DATA SHOWN: Begin

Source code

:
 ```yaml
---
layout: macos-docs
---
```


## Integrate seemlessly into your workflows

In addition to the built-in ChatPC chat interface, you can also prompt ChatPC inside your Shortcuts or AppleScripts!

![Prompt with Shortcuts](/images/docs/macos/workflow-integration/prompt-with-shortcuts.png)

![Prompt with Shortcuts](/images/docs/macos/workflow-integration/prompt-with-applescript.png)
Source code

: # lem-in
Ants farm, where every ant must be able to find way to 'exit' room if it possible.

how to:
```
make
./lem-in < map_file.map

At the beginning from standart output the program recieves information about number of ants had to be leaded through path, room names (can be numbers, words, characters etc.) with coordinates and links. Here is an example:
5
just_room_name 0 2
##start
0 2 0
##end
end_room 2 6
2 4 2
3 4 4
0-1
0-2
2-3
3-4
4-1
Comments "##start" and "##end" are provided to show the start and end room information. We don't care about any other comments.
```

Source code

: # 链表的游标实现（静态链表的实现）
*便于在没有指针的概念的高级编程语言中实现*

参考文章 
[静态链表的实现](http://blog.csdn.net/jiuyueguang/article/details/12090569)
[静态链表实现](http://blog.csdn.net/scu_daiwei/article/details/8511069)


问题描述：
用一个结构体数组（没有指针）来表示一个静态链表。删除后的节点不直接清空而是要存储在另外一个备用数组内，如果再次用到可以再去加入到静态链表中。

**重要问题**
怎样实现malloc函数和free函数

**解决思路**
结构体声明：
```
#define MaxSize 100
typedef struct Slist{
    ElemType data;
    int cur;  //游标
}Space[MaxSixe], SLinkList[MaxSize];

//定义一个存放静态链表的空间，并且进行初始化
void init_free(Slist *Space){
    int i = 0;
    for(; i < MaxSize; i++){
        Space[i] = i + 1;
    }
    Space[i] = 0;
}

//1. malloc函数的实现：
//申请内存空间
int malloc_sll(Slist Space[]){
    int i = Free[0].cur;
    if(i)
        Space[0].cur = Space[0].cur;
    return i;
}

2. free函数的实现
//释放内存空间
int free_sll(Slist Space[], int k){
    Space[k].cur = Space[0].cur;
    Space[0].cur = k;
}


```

DATA SHOWN: End

=== WHAT IS EXPECTED ===
Find the lines above that contain the word "blog" and copy each one.

=== PROBLEM SOLUTION ===
[静态链表的实现](http://blog.csdn.net/jiuyueguang/article/details/12090569)
[静态链表实现](http://blog.csdn.net/scu_daiwei/article/details/8511069)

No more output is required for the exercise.